> [Task description]
Only the lines of the data below from the one with "지도에 점을 스케일링된 원으로 렌더링합니다." through the one with "지도에서 점을 3D 막대로 렌더링합니다." are wanted. Repeat them exactly.

***** Source data

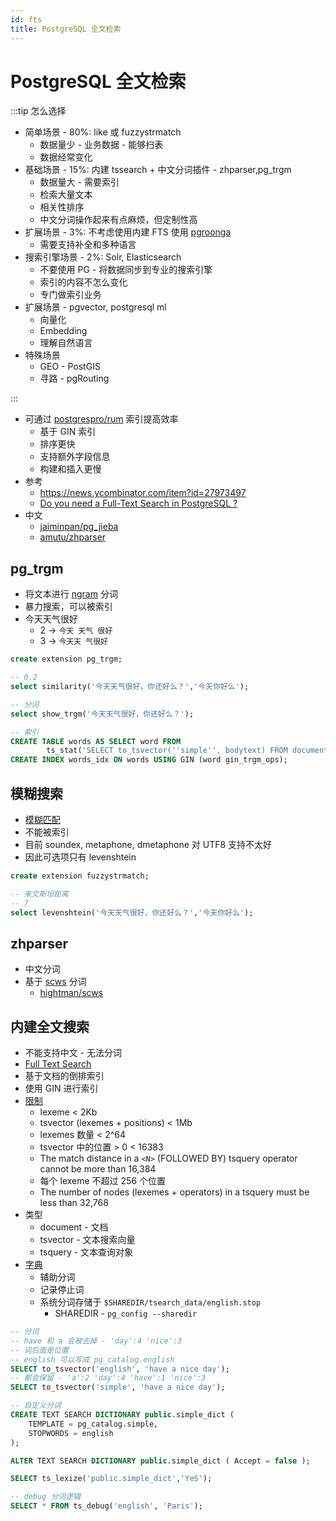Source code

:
 ```yaml
---
id: fts
title: PostgreSQL 全文检索
---
```


# PostgreSQL 全文检索



:::tip 怎么选择

- 简单场景 - 80%: like 或 fuzzystrmatch
  - 数据量少 - 业务数据 - 能够扫表
  - 数据经常变化
- 基础场景 - 15%: 内建 tssearch + 中文分词插件 - zhparser,pg_trgm
  - 数据量大 - 需要索引
  - 检索大量文本
  - 相关性排序
  - 中文分词操作起来有点麻烦，但定制性高
- 扩展场景 - 3%: 不考虑使用内建 FTS 使用 [pgroonga](./pgroonga.md)
  - 需要支持补全和多种语言
- 搜索引擎场景 - 2%: Solr, Elasticsearch
  - 不要使用 PG - 将数据同步到专业的搜索引擎
  - 索引的内容不怎么变化
  - 专门做索引业务
- 扩展场景 - pgvector, postgresql ml
  - 向量化
  - Embedding
  - 理解自然语言
- 特殊场景
  - GEO - PostGIS
  - 寻路 - pgRouting

:::

- 可通过 [postgrespro/rum](https://github.com/postgrespro/rum) 索引提高效率
  - 基于 GIN 索引
  - 排序更快
  - 支持额外字段信息
  - 构建和插入更慢
- 参考
  - https://news.ycombinator.com/item?id=27973497
  - [Do you need a Full-Text Search in PostgreSQL ?](https://www.postgresql.eu/events/pgconfeu2018/sessions/session/2116/slides/137/pgconf.eu-2018-fts.pdf)
- 中文
  - [jaiminpan/pg_jieba](https://github.com/jaiminpan/pg_jieba)
  - [amutu/zhparser](https://github.com/amutu/zhparser)

## pg_trgm

- 将文本进行 [ngram](https://en.wikipedia.org/wiki/N-gram) 分词
- 暴力搜索，可以被索引
- 今天天气很好
  - 2 -> `今天 天气 很好`
  - 3 -> `今天天 气很好`

```sql
create extension pg_trgm;

-- 0.2
select similarity('今天天气很好，你还好么？','今天你好么');

-- 分词
select show_trgm('今天天气很好，你还好么？');

-- 索引
CREATE TABLE words AS SELECT word FROM
        ts_stat('SELECT to_tsvector(''simple'', bodytext) FROM documents');
CREATE INDEX words_idx ON words USING GIN (word gin_trgm_ops);
```

## 模糊搜索

- [模糊匹配](https://www.postgresql.org/docs/current/fuzzystrmatch.html)
- 不能被索引
- 目前 soundex, metaphone, dmetaphone 对 UTF8 支持不太好
- 因此可选项只有 levenshtein

```sql
create extension fuzzystrmatch;

-- 来文斯坦距离
-- 7
select levenshtein('今天天气很好，你还好么？','今天你好么');
```

## zhparser

- 中文分词
- 基于 [scws](http://www.xunsearch.com/scws) 分词
  - [hightman/scws](https://github.com/hightman/scws)

## 内建全文搜索

- 不能支持中文 - 无法分词
- [Full Text Search](https://www.postgresql.org/docs/current/textsearch.html)
- 基于文档的倒排索引
- 使用 GIN 进行索引
- [限制](https://www.postgresql.org/docs/current/textsearch-limitations.html)
  - lexeme < 2Kb
  - tsvector (lexemes + positions) < 1Mb
  - lexemes 数量 < 2^64
  - tsvector 中的位置 > 0 < 16383
  - The match distance in a `<N>` (FOLLOWED BY) tsquery operator cannot be more than 16,384
  - 每个 lexeme 不超过 256 个位置
  - The number of nodes (lexemes + operators) in a tsquery must be less than 32,768
- 类型
  - document - 文档
  - tsvector - 文本搜索向量
  - tsquery - 文本查询对象
- [字典](https://www.postgresql.org/docs/current/textsearch-dictionaries.html)
  - 辅助分词
  - 记录停止词
  - 系统分词存储于 `$SHAREDIR/tsearch_data/english.stop`
    - SHAREDIR - `pg_config --sharedir`

```sql
-- 分词
-- have 和 a 会被去掉 - 'day':4 'nice':3
-- 词后面是位置
-- english 可以写成 pg_catalog.english
SELECT to_tsvector('english', 'have a nice day');
-- 都会保留 - 'a':2 'day':4 'have':1 'nice':3
SELECT to_tsvector('simple', 'have a nice day');
```

```sql
-- 自定义分词
CREATE TEXT SEARCH DICTIONARY public.simple_dict (
    TEMPLATE = pg_catalog.simple,
    STOPWORDS = english
);

ALTER TEXT SEARCH DICTIONARY public.simple_dict ( Accept = false );

SELECT ts_lexize('public.simple_dict','YeS');

-- debug 分词逻辑
SELECT * FROM ts_debug('english', 'Paris');
```
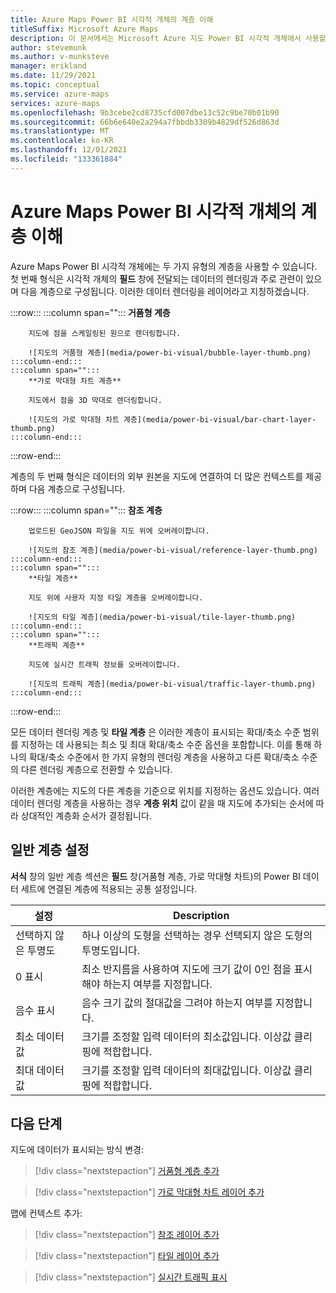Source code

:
 ```yaml
---
title: Azure Maps Power BI 시각적 개체의 계층 이해
titleSuffix: Microsoft Azure Maps
description: 이 문서에서는 Microsoft Azure 지도 Power BI 시각적 개체에서 사용할 수 있는 다양 한 계층에 대해 설명 합니다.
author: stevemunk
ms.author: v-munksteve
manager: erikland
ms.date: 11/29/2021
ms.topic: conceptual
ms.service: azure-maps
services: azure-maps
ms.openlocfilehash: 9b3cebe2cd8735cfd007dbe13c52c9be70b01b90
ms.sourcegitcommit: 66b6e640e2a294a7fbbdb3309b4829df526d863d
ms.translationtype: MT
ms.contentlocale: ko-KR
ms.lasthandoff: 12/01/2021
ms.locfileid: "133361884"
---
```

# <a name="understanding-layers-in-the-azure-maps-power-bi-visual"></a>Azure Maps Power BI 시각적 개체의 계층 이해

Azure Maps Power BI 시각적 개체에는 두 가지 유형의 계층을 사용할 수 있습니다. 첫 번째 형식은 시각적 개체의 **필드** 창에 전달되는 데이터의 렌더링과 주로 관련이 있으며 다음 계층으로 구성됩니다. 이러한 데이터 렌더링을 레이어라고 지칭하겠습니다.

:::row:::
    :::column span="":::
        **거품형 계층**

        지도에 점을 스케일링된 원으로 렌더링합니다.

        ![지도의 거품형 계층](media/power-bi-visual/bubble-layer-thumb.png)
    :::column-end:::
    :::column span="":::
        **가로 막대형 차트 계층**

        지도에서 점을 3D 막대로 렌더링합니다.
        
        ![지도의 가로 막대형 차트 계층](media/power-bi-visual/bar-chart-layer-thumb.png)
    :::column-end:::
:::row-end:::

계층의 두 번째 형식은 데이터의 외부 원본을 지도에 연결하여 더 많은 컨텍스트를 제공하며 다음 계층으로 구성됩니다.

:::row:::
    :::column span="":::
        **참조 계층**

        업로드된 GeoJSON 파일을 지도 위에 오버레이합니다.

        ![지도의 참조 계층](media/power-bi-visual/reference-layer-thumb.png)
    :::column-end:::
    :::column span="":::
        **타일 계층**

        지도 위에 사용자 지정 타일 계층을 오버레이합니다.
        
        ![지도의 타일 계층](media/power-bi-visual/tile-layer-thumb.png)
    :::column-end:::
    :::column span="":::
        **트래픽 계층**

        지도에 실시간 트래픽 정보를 오버레이합니다.
        
        ![지도의 트래픽 계층](media/power-bi-visual/traffic-layer-thumb.png)
    :::column-end:::
:::row-end:::

모든 데이터 렌더링 계층 및 **타일 계층** 은 이러한 계층이 표시되는 확대/축소 수준 범위를 지정하는 데 사용되는 최소 및 최대 확대/축소 수준 옵션을 포함합니다. 이를 통해 하나의 확대/축소 수준에서 한 가지 유형의 렌더링 계층을 사용하고 다른 확대/축소 수준의 다른 렌더링 계층으로 전환할 수 있습니다.

이러한 계층에는 지도의 다른 계층을 기준으로 위치를 지정하는 옵션도 있습니다. 여러 데이터 렌더링 계층을 사용하는 경우 **계층 위치** 값이 같을 때 지도에 추가되는 순서에 따라 상대적인 계층화 순서가 결정됩니다.

## <a name="general-layer-settings"></a>일반 계층 설정

**서식** 창의 일반 계층 섹션은 **필드** 창(거품형 계층, 가로 막대형 차트)의 Power BI 데이터 세트에 연결된 계층에 적용되는 공통 설정입니다.

| 설정     | Description   |
|-------------|---------------|
| 선택하지 않은 투명도 | 하나 이상의 도형을 선택하는 경우 선택되지 않은 도형의 투명도입니다.  |
| 0 표시              | 최소 반지름을 사용하여 지도에 크기 값이 0인 점을 표시해야 하는지 여부를 지정합니다. |
| 음수 표시          | 음수 크기 값의 절대값을 그려야 하는지 여부를 지정합니다.   |
| 최소 데이터 값          | 크기를 조정할 입력 데이터의 최소값입니다. 이상값 클리핑에 적합합니다.  |
| 최대 데이터 값          | 크기를 조정할 입력 데이터의 최대값입니다. 이상값 클리핑에 적합합니다.  |

## <a name="next-steps"></a>다음 단계

지도에 데이터가 표시되는 방식 변경:

> [!div class="nextstepaction"]
> [거품형 계층 추가](power-bi-visual-add-bubble-layer.md)

> [!div class="nextstepaction"]
> [가로 막대형 차트 레이어 추가](power-bi-visual-add-bar-chart-layer.md)

맵에 컨텍스트 추가:

> [!div class="nextstepaction"]
> [참조 레이어 추가](power-bi-visual-add-reference-layer.md)

> [!div class="nextstepaction"]
> [타일 레이어 추가](power-bi-visual-add-tile-layer.md)

> [!div class="nextstepaction"]
> [실시간 트래픽 표시](power-bi-visual-show-real-time-traffic.md)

**********

> [Reply]
        지도에 점을 스케일링된 원으로 렌더링합니다.

        ![지도의 거품형 계층](media/power-bi-visual/bubble-layer-thumb.png)
    :::column-end:::
    :::column span="":::
        **가로 막대형 차트 계층**

        지도에서 점을 3D 막대로 렌더링합니다.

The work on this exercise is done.